→ TASK STATEMENT: Give back an exact copy of the entries beneath, minus the pictures.

→ TASK INPUT:
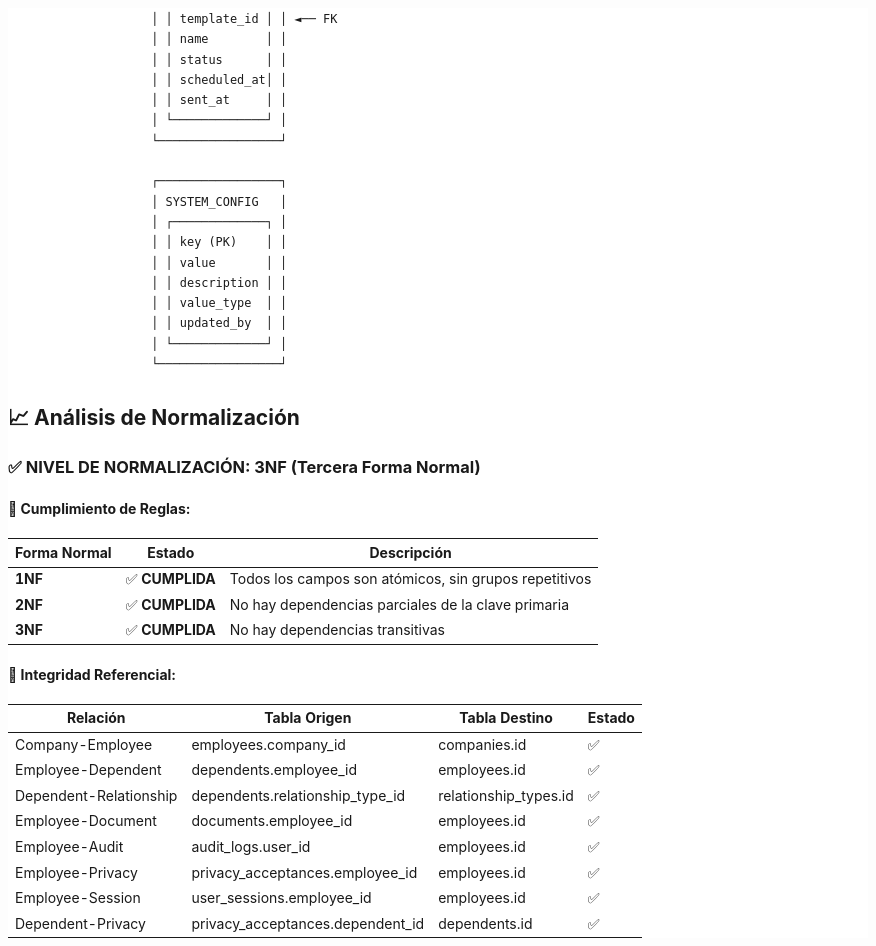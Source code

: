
 ```
                    │ │ template_id │ │ ◄── FK
                    │ │ name        │ │
                    │ │ status      │ │
                    │ │ scheduled_at│ │
                    │ │ sent_at     │ │
                    │ └─────────────┘ │
                    └─────────────────┘

                    ┌─────────────────┐
                    │ SYSTEM_CONFIG   │
                    │ ┌─────────────┐ │
                    │ │ key (PK)    │ │
                    │ │ value       │ │
                    │ │ description │ │
                    │ │ value_type  │ │
                    │ │ updated_by  │ │
                    │ └─────────────┘ │
                    └─────────────────┘
```

## 📈 Análisis de Normalización

### ✅ **NIVEL DE NORMALIZACIÓN: 3NF (Tercera Forma Normal)**

#### **🎯 Cumplimiento de Reglas:**

| Forma Normal | Estado | Descripción |
|-------------|--------|-------------|
| **1NF** | ✅ **CUMPLIDA** | Todos los campos son atómicos, sin grupos repetitivos |
| **2NF** | ✅ **CUMPLIDA** | No hay dependencias parciales de la clave primaria |
| **3NF** | ✅ **CUMPLIDA** | No hay dependencias transitivas |

#### **🔗 Integridad Referencial:**

| Relación | Tabla Origen | Tabla Destino | Estado |
|----------|--------------|---------------|--------|
| Company-Employee | employees.company_id | companies.id | ✅ |
| Employee-Dependent | dependents.employee_id | employees.id | ✅ |
| Dependent-Relationship | dependents.relationship_type_id | relationship_types.id | ✅ |
| Employee-Document | documents.employee_id | employees.id | ✅ |
| Employee-Audit | audit_logs.user_id | employees.id | ✅ |
| Employee-Privacy | privacy_acceptances.employee_id | employees.id | ✅ |
| Employee-Session | user_sessions.employee_id | employees.id | ✅ |
| Dependent-Privacy | privacy_acceptances.dependent_id | dependents.id | ✅ |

→ SOLUTION TO THIS PROBLEM:
Source code

:
 ```
                    │ │ template_id │ │ ◄── FK
                    │ │ name        │ │
                    │ │ status      │ │
                    │ │ scheduled_at│ │
                    │ │ sent_at     │ │
                    │ └─────────────┘ │
                    └─────────────────┘

                    ┌─────────────────┐
                    │ SYSTEM_CONFIG   │
                    │ ┌─────────────┐ │
                    │ │ key (PK)    │ │
                    │ │ value       │ │
                    │ │ description │ │
                    │ │ value_type  │ │
                    │ │ updated_by  │ │
                    │ └─────────────┘ │
                    └─────────────────┘
```

## 📈 Análisis de Normalización

### ✅ **NIVEL DE NORMALIZACIÓN: 3NF (Tercera Forma Normal)**

#### **🎯 Cumplimiento de Reglas:**

| Forma Normal | Estado | Descripción |
|-------------|--------|-------------|
| **1NF** | ✅ **CUMPLIDA** | Todos los campos son atómicos, sin grupos repetitivos |
| **2NF** | ✅ **CUMPLIDA** | No hay dependencias parciales de la clave primaria |
| **3NF** | ✅ **CUMPLIDA** | No hay dependencias transitivas |

#### **🔗 Integridad Referencial:**

| Relación | Tabla Origen | Tabla Destino | Estado |
|----------|--------------|---------------|--------|
| Company-Employee | employees.company_id | companies.id | ✅ |
| Employee-Dependent | dependents.employee_id | employees.id | ✅ |
| Dependent-Relationship | dependents.relationship_type_id | relationship_types.id | ✅ |
| Employee-Document | documents.employee_id | employees.id | ✅ |
| Employee-Audit | audit_logs.user_id | employees.id | ✅ |
| Employee-Privacy | privacy_acceptances.employee_id | employees.id | ✅ |
| Employee-Session | user_sessions.employee_id | employees.id | ✅ |
| Dependent-Privacy | privacy_acceptances.dependent_id | dependents.id | ✅ |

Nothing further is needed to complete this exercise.